Just imagine! You spent a lot of time, money, and energy in preparing a dinner party… perhaps a wedding or a birthday.

You are lucky enough to have not only good food and your friends.  You have managed to get a surprise guest. Your close friends have heard many things about him. Everyone wants to meet him.

Your surprise guest turns out to be a know-it-all and an equal opportunity offender.

First, he lectures your friends. He tells them on how he thinks they should behave. Then… he finds fault with you as host or hostess! He tells you that you should have included other people, people you would never have thought to invite.  You should have invited people you have no respect for.
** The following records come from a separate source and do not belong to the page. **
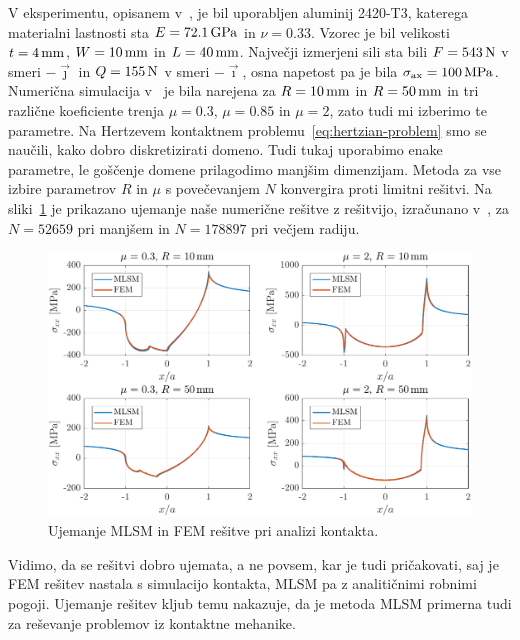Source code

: \documentclass[12pt,a4paper,twoside]{article}
\theoremstyle{definition} %
\theoremstyle{plain} %
\numberwithin{equation}{section}
\newcommand{\vi}{\vec{\imath}}
\newcommand{\vj}{\vec{\jmath}}
\newcommand{\sax}{\ensuremath{\sigma_{\text{ax}}}}
\begin{document}
V eksperimentu, opisanem v~\cite{hojjati2014prediction}, je bil uporabljen aluminij 2420-T3, katerega
materialni lastnosti sta  $E = \unit[72.1]{GPa}$ in $\nu = 0.33$. Vzorec je bil velikosti $t =
\unit[4]{mm}$, $W = \unit[10]{mm}$ in $L = \unit[40]{mm}$. Največji izmerjeni sili sta bili $F =
\unit[543]{N}$ v smeri $-\vj$ in $Q = \unit[155]{N}$ v smeri $-\vi$, osna napetost pa je bila $\sax
= \unit[100]{MPa}$. Numerična simulacija v~\cite{pereira2016convergence} je bila narejena za $R =
\unit[10]{mm}$ in $R = \unit[50]{mm}$ in tri različne koeficiente trenja $\mu = 0.3$, $\mu = 0.85$
in $\mu = 2$, zato tudi mi izberimo te parametre. Na Hertzevem kontaktnem
problemu~\eqref{eq:hertzian-problem} smo se naučili, kako dobro diskretizirati domeno. Tudi tukaj
uporabimo enake parametre, le goščenje domene prilagodimo manjšim dimenzijam. Metoda za vse
izbire parametrov $R$ in $\mu$ s povečevanjem $N$ konvergira proti limitni rešitvi. Na
sliki~\ref{fig:fwo-ujemanje} je prikazano ujemanje naše numerične rešitve z rešitvijo, izračunano
v~\cite{pereira2016convergence}, za $N = 52659$ pri manjšem in $N = 178897$ pri večjem radiju.

\begin{figure}[h]
  \centering
  \includegraphics[width=\textwidth]{images/fwo_cases.pdf}
  \vspace{-4ex}
  \caption[Ujemanje MLSM in FEM rešitve pri analizi kontakta.]{Ujemanje MLSM in FEM rešitve pri
  analizi kontakta.}
  \label{fig:fwo-ujemanje}
\end{figure}

Vidimo, da se rešitvi dobro ujemata, a ne povsem, kar je tudi pričakovati, saj je FEM rešitev
nastala s simulacijo kontakta, MLSM pa z analitičnimi robnimi pogoji. Ujemanje rešitev kljub temu
nakazuje, da je metoda MLSM primerna tudi za reševanje problemov iz kontaktne mehanike.
\end{document}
Certainly, a description of an obnoxious guest!

Let step back!

The story of what Jesus did as a dinner guest of a leading Pharisee challenges me to think about it in today’s terms.

Let’s step back a minute. Remember that Luke is telling the story of someone he believes has come to change the way we think about God… and ourselves. This God becomes one of us. He gives up his life to show how much God loves us.

Luke writes as someone who was not raised as a Jew. But he is a believing Gentile who is clearly well versed in Jewish religious beliefs and culture.

He writes to mainly Greek-speaking people like himself who have heard the Good News that this God loves them. Yet, they find themselves marginalized.  They were not accepted by the Jewish leaders who saw themselves as holier than those born and raised in a Greek culture.

True, he draws on many of the same stories told by Mark and Matthew. But, as any good preacher, he is going to bring out dimensions of these stories not appreciated by those who grew up in the shelter of Jewish culture.

What Luke wants us to think about.

In his retelling the story he speaks to both fellow Gentiles as well as the Jewish people of his day… and us today.  

Jesus obviously takes on the “holier than thou” crowd, the people look down on those not born in Jerusalem…  or even in Israel. They don’t act like we do. These people don’t belong in or “gated communities” where we all look and think alike and go to temple.

To Jewish people of his time, the story raises the question of whether their God is too small. Does God exclude people who were not born into the Jewish faith, let alone the stricter understanding of the Pharisees.

He reminds the Greek-speaking Gentile followers of Jesus that we all have tendencies to think more highly of ourselves than others.

Today, he also tells us all that our God is often too small.  We should reach out to the marginalized … in his day the poor, the crippled, the lame, the blind. Implicitly he reminds us that each of us, in our own way, is crippled or blind.

Remember, this story is just one of the many stories in which Luke that shed light on God’s love for every person he created.

Some things for us to think about…

Who are our obnoxious guests who dare to remind us that God loves each of us, even those who look or think differently?

Maybe today we can offer a welcoming smile to the strangers in our midst. The people we see but don’t see!

Do stories like this flesh out Jesus’ challenge to change our way of thinking about the foot washing God who asks us to wash one another’s feet as he did?